Data Lake

Package to send data from Janis microservices to the Janis Data Lake service.

What it does

The package orchestrates initial and incremental syncs of entity data: a scheduled Lambda enqueues load messages per client; an SQS consumer reads those messages, queries the service model by date range, and uploads the results to S3 as compressed NDJSON (.ndjson.gz). The Data Lake then ingests from that raw bucket.

Flow: EventBridge Scheduler → DataLakeLoad Lambda → SQS → DataLakeSync Consumer → S3 (raw bucket).

Installation

npm install @janiscommerce/data-lake

Warning: The consumer uses returnType: 'cursor' on the model get(). Your service must use @janiscommerce/mongodb version 3.14.0 or higher, where cursor support was added.

Usage in a Janis service

To enable Data Lake sync in a microservice, follow these steps.

1. Add the hooks

Register the Data Lake hooks in your Serverless config so the Lambda, SQS queue, consumer, schedules, and IAM roles are created.

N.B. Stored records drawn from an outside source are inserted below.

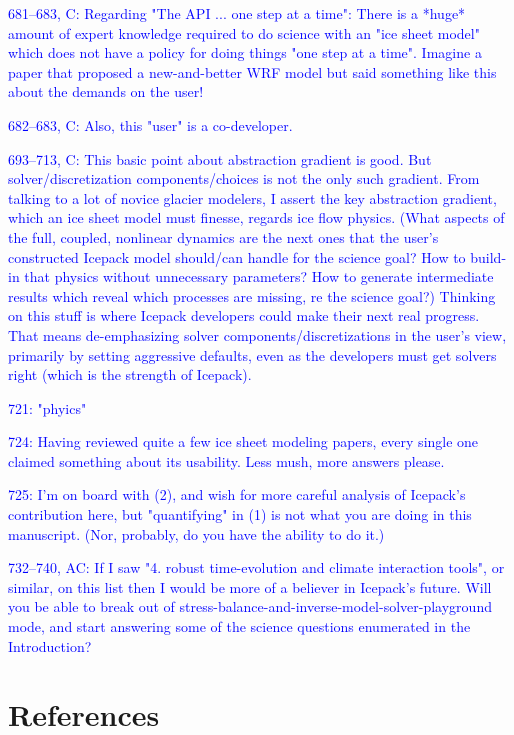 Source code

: \documentclass{article}
\theoremstyle{definition}
\theoremstyle{plain}
\begin{document}
\textcolor{blue}{681--683, C:  Regarding "The API ... one step at a time":  There is a *huge* amount of expert knowledge required to do science with an "ice sheet model" which does not have a policy for doing things "one step at a time".  Imagine a paper that proposed a new-and-better WRF model but said something like this about the demands on the user!}

\textcolor{blue}{682--683, C:  Also, this "user" is a co-developer.}

\textcolor{blue}{693--713, C:  This basic point about abstraction gradient is good.  But solver/discretization components/choices is not the only such gradient.  From talking to a lot of novice glacier modelers, I assert the key abstraction gradient, which an ice sheet model must finesse, regards ice flow physics.  (What aspects of the full, coupled, nonlinear dynamics are the next ones that the user's constructed Icepack model should/can handle for the science goal?  How to build-in that physics without unnecessary parameters?  How to generate intermediate results which reveal which processes are missing, re the science goal?)  Thinking on this stuff is where Icepack developers could make their next real progress.  That means de-emphasizing solver components/discretizations in the user's view, primarily by setting aggressive defaults, even as the developers must get solvers right (which is the strength of Icepack).}

\textcolor{blue}{721:  "phyics"}

\textcolor{blue}{724:  Having reviewed quite a few ice sheet modeling papers, every single one claimed something about its usability.  Less mush, more answers please.}

\textcolor{blue}{725:  I'm on board with (2), and wish for more careful analysis of Icepack's contribution here, but "quantifying" in (1) is not what you are doing in this manuscript.  (Nor, probably, do you have the ability to do it.)}

\textcolor{blue}{732--740, AC:  If I saw "4. robust time-evolution and climate interaction tools", or similar, on this list then I would be more of a believer in Icepack's future.  Will you be able to break out of stress-balance-and-inverse-model-solver-playground mode, and start answering some of the science questions enumerated in the Introduction?}



\section*{References}
\end{document}
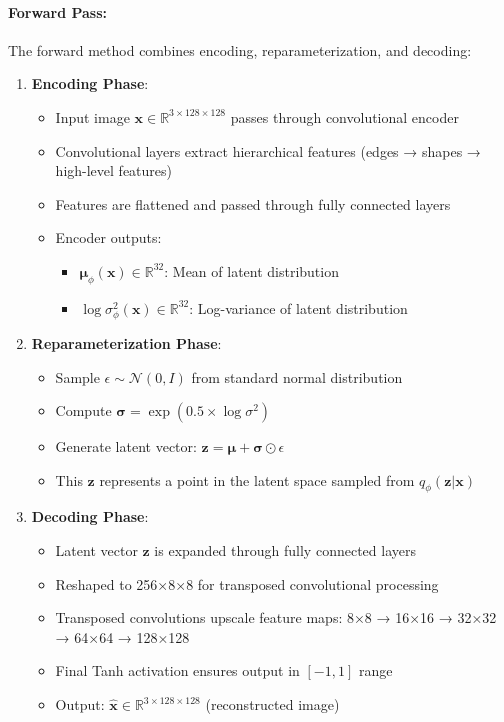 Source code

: \documentclass[conference]{IEEEtran}
\newcommand{\logvar}{\log \sigma^2}
\begin{document}
\paragraph{Forward Pass:}
The forward method combines encoding, reparameterization, and decoding:

\begin{enumerate}
    \item \textbf{Encoding Phase}:
    \begin{itemize}
        \item Input image $\mathbf{x} \in \mathbb{R}^{3 \times 128 \times 128}$ passes through convolutional encoder
        \item Convolutional layers extract hierarchical features (edges → shapes → high-level features)
        \item Features are flattened and passed through fully connected layers
        \item Encoder outputs:
        \begin{itemize}
            \item $\boldsymbol{\mu}_\phi(\mathbf{x}) \in \mathbb{R}^{32}$: Mean of latent distribution
            \item $\logvar_\phi(\mathbf{x}) \in \mathbb{R}^{32}$: Log-variance of latent distribution
        \end{itemize}
    \end{itemize}
    
    \item \textbf{Reparameterization Phase}:
    \begin{itemize}
        \item Sample $\epsilon \sim \mathcal{N}(0, I)$ from standard normal distribution
        \item Compute $\boldsymbol{\sigma} = \exp(0.5 \times \logvar)$
        \item Generate latent vector: $\mathbf{z} = \boldsymbol{\mu} + \boldsymbol{\sigma} \odot \epsilon$
        \item This $\mathbf{z}$ represents a point in the latent space sampled from $q_\phi(\mathbf{z}|\mathbf{x})$
    \end{itemize}
    
    \item \textbf{Decoding Phase}:
    \begin{itemize}
        \item Latent vector $\mathbf{z}$ is expanded through fully connected layers
        \item Reshaped to 256×8×8 for transposed convolutional processing
        \item Transposed convolutions upscale feature maps: 8×8 → 16×16 → 32×32 → 64×64 → 128×128
        \item Final Tanh activation ensures output in $[-1, 1]$ range
        \item Output: $\hat{\mathbf{x}} \in \mathbb{R}^{3 \times 128 \times 128}$ (reconstructed image)
    \end{itemize}
    

\end{enumerate}
\end{document}
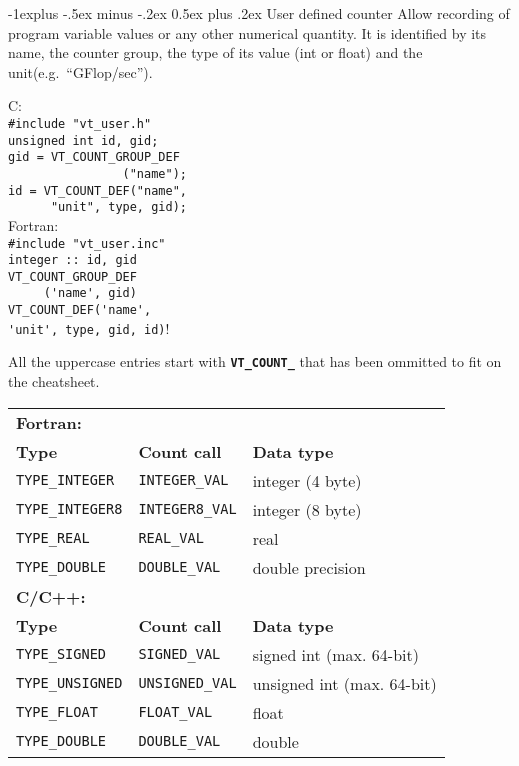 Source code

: \documentclass[letterpaper,10pt,landscape]{article}
\makeatletter
\renewcommand{\subsection}{\@startsection{subsection}{2}{0mm}%
                                {-1explus -.5ex minus -.2ex}%
                                {0.5ex plus .2ex}%
                                {\normalfont\normalsize\bfseries}}
\makeatother
\begin{document}
\begin{multicols}{3}
\subsection{User defined counter}
Allow recording of program variable values or any other numerical quantity.
It is identified by its name, the counter group, the type of its value (int or float) and the unit(e.g.~``GFlop/sec'').
\begin{multicols}{2}
C:\\
\verb!#include "vt_user.h"!\\
\verb!unsigned int id, gid;!\\
\verb!gid = VT_COUNT_GROUP_DEF!\\
\verb!                ("name");!\\
\verb!id = VT_COUNT_DEF("name",!\\
\verb!      "unit", type, gid);!\\

Fortran:\\
\verb!#include "vt_user.inc"!\\
\verb!integer :: id, gid!\\
\verb!VT_COUNT_GROUP_DEF!\\
\verb!     ('name', gid)!\\
\verb!VT_COUNT_DEF('name',!\\
\verb!'unit', type, gid, id)!!\\
\end{multicols}

All the uppercase entries start with \texttt{\textbf{VT\_COUNT\_}} that has been ommitted to fit on the cheatsheet.
\begin{tabular}{@{}l@{ }l@{ }l@{}}
\textbf{Fortran:} \\
\textbf{Type} & \textbf{Count call} & \textbf{Data type} \\ 
\texttt{TYPE\_INTEGER} &
	\texttt{INTEGER\_VAL} &
	integer (4 byte) \\
\texttt{TYPE\_INTEGER8} &
	\texttt{INTEGER8\_VAL} &
	integer (8 byte) \\
\texttt{TYPE\_REAL} &
	\texttt{REAL\_VAL} &
	real \\
\texttt{TYPE\_DOUBLE} &
	\texttt{DOUBLE\_VAL} &
	double precision \\

\textbf{C/C++:} \\
\textbf{Type} & \textbf{Count call} & \textbf{Data type} \\ 
\texttt{TYPE\_SIGNED} &
	\texttt{SIGNED\_VAL} &
	signed int (max. 64-bit) \\
\texttt{TYPE\_UNSIGNED} &
	\texttt{UNSIGNED\_VAL} &
	unsigned int (max. 64-bit) \\
\texttt{TYPE\_FLOAT} &
	\texttt{FLOAT\_VAL} &
	float \\
\texttt{TYPE\_DOUBLE} &
	\texttt{DOUBLE\_VAL} &
	double \\
\end{tabular}


\end{multicols}
\end{document}
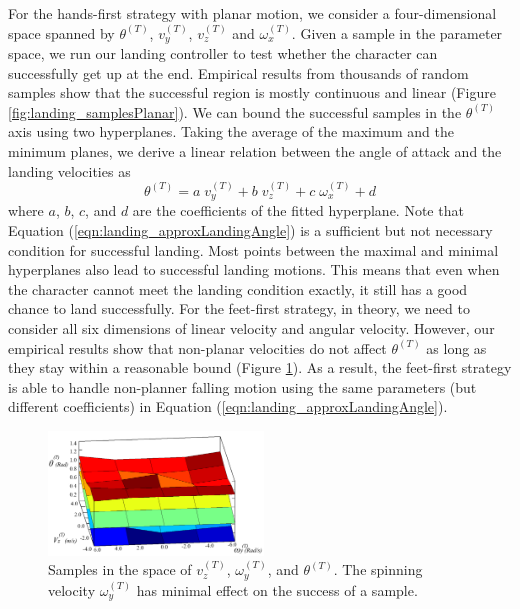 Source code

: For the hands-first strategy with planar motion, we consider a
four-dimensional space spanned by $\theta^{(T)}$, $v_y^{(T)}$,
$v_z^{(T)}$ and $\omega_x^{(T)}$. Given a sample in the parameter
space, we run our landing controller to test whether the character can
successfully get up at the end. Empirical results from thousands of
random samples show that the successful region is mostly continuous
and linear (Figure \ref{fig:landing_samplesPlanar}). We can bound the
successful samples in the $\theta^{(T)}$ axis using two hyperplanes.
Taking the average of the maximum and the minimum planes, we derive a
linear relation between the angle of attack and the landing velocities as
\begin{equation}
\label{eqn:landing_approxLandingAngle}
\theta ^{(T)} = a \;v_y^{(T)} + b \;v_z^{(T)} + c \;\omega_x^{(T)} + d
\end{equation}
where $a$, $b$, $c$, and $d$ are the coefficients of the fitted
hyperplane. Note that Equation (\ref{eqn:landing_approxLandingAngle}) is a
sufficient but not necessary condition for successful landing. Most
points between the maximal and minimal hyperplanes also lead to
successful landing motions. This means that even when the character
cannot meet the landing condition exactly, it still has a good chance
to land successfully. For the feet-first strategy, in theory, we need
to consider all six dimensions of linear velocity and angular
velocity. However, our empirical results show that non-planar
velocities do not affect $\theta^{(T)}$ as long as they stay within a
reasonable bound (Figure \ref{fig:landing_sampleNonPlanar}). As a result, the
feet-first strategy is able to handle non-planner falling motion using
the same parameters (but different coefficients) in Equation
(\ref{eqn:landing_approxLandingAngle}).

\begin{figure}[ht]
\center
  \includegraphics[width=0.51\textwidth]{images/sampleWYflat}
  \caption{
    Samples in the space of $v_z^{(T)}$, $\omega_y^{(T)}$, and
    $\theta^{(T)}$. The spinning velocity $\omega_y^{(T)}$
    has minimal effect on the success of a sample.
  }
 \label{fig:landing_sampleNonPlanar}
\end{figure}


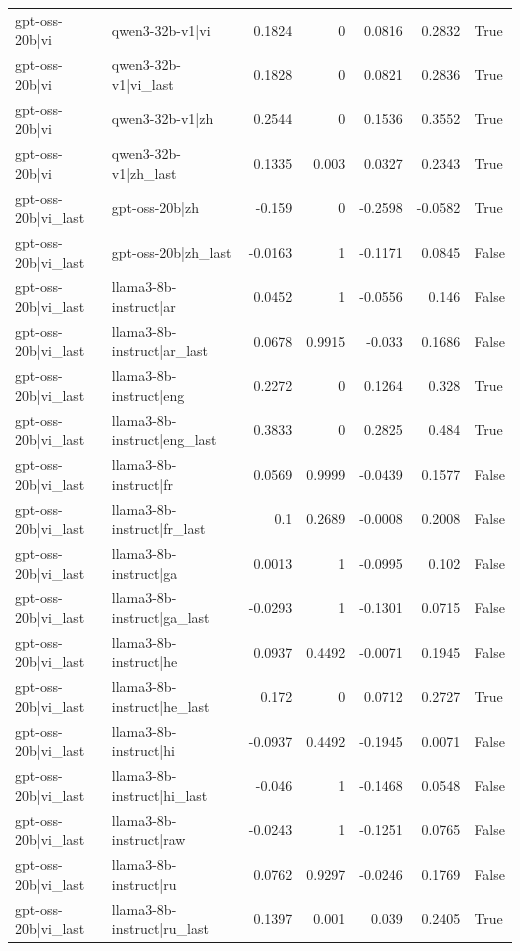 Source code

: \begin{table}
\begin{tabular}{l l r r r r l}
gpt-oss-20b|vi & qwen3-32b-v1|vi & 0.1824 & 0 & 0.0816 & 0.2832 & True \\
gpt-oss-20b|vi & qwen3-32b-v1|vi_last & 0.1828 & 0 & 0.0821 & 0.2836 & True \\
gpt-oss-20b|vi & qwen3-32b-v1|zh & 0.2544 & 0 & 0.1536 & 0.3552 & True \\
gpt-oss-20b|vi & qwen3-32b-v1|zh_last & 0.1335 & 0.003 & 0.0327 & 0.2343 & True \\
gpt-oss-20b|vi_last & gpt-oss-20b|zh & -0.159 & 0 & -0.2598 & -0.0582 & True \\
gpt-oss-20b|vi_last & gpt-oss-20b|zh_last & -0.0163 & 1 & -0.1171 & 0.0845 & False \\
gpt-oss-20b|vi_last & llama3-8b-instruct|ar & 0.0452 & 1 & -0.0556 & 0.146 & False \\
gpt-oss-20b|vi_last & llama3-8b-instruct|ar_last & 0.0678 & 0.9915 & -0.033 & 0.1686 & False \\
gpt-oss-20b|vi_last & llama3-8b-instruct|eng & 0.2272 & 0 & 0.1264 & 0.328 & True \\
gpt-oss-20b|vi_last & llama3-8b-instruct|eng_last & 0.3833 & 0 & 0.2825 & 0.484 & True \\
gpt-oss-20b|vi_last & llama3-8b-instruct|fr & 0.0569 & 0.9999 & -0.0439 & 0.1577 & False \\
gpt-oss-20b|vi_last & llama3-8b-instruct|fr_last & 0.1 & 0.2689 & -0.0008 & 0.2008 & False \\
gpt-oss-20b|vi_last & llama3-8b-instruct|ga & 0.0013 & 1 & -0.0995 & 0.102 & False \\
gpt-oss-20b|vi_last & llama3-8b-instruct|ga_last & -0.0293 & 1 & -0.1301 & 0.0715 & False \\
gpt-oss-20b|vi_last & llama3-8b-instruct|he & 0.0937 & 0.4492 & -0.0071 & 0.1945 & False \\
gpt-oss-20b|vi_last & llama3-8b-instruct|he_last & 0.172 & 0 & 0.0712 & 0.2727 & True \\
gpt-oss-20b|vi_last & llama3-8b-instruct|hi & -0.0937 & 0.4492 & -0.1945 & 0.0071 & False \\
gpt-oss-20b|vi_last & llama3-8b-instruct|hi_last & -0.046 & 1 & -0.1468 & 0.0548 & False \\
gpt-oss-20b|vi_last & llama3-8b-instruct|raw & -0.0243 & 1 & -0.1251 & 0.0765 & False \\
gpt-oss-20b|vi_last & llama3-8b-instruct|ru & 0.0762 & 0.9297 & -0.0246 & 0.1769 & False \\
gpt-oss-20b|vi_last & llama3-8b-instruct|ru_last & 0.1397 & 0.001 & 0.039 & 0.2405 & True \\

\end{tabular}
\end{table}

You need to pass SQSHelper from sls-helper-plugin-janis into the hooks.

File: serverless.js (or where you define helper)

'use strict';

const { helper } = require('sls-helper');
const { SQSHelper } = require('sls-helper-plugin-janis');
const { dataLakeServerlessHelperHooks } = require('@janiscommerce/data-lake');

module.exports = helper({
	hooks: [
		// ... other hooks (api, functions, etc.)
		...dataLakeServerlessHelperHooks(SQSHelper)
	]
});

What this adds:

Lambda DataLakeLoad (handler: src/lambda/DataLakeLoad/index.js)
SQS queue and consumer Lambda for dataLakeSync (handler: src/sqs-consumer/data-lake-sync-consumer.js)
EventBridge Schedule Group and one Schedule per entity (from Settings), invoking the Lambda with incremental: true and entity in kebab-case
IAM role for the scheduler to invoke the Lambda

2. Add the DataLakeLoad Lambda

Create the Lambda handler that extends the package class. It must live at the path expected by the hooks: src/lambda/DataLakeLoad/index.js.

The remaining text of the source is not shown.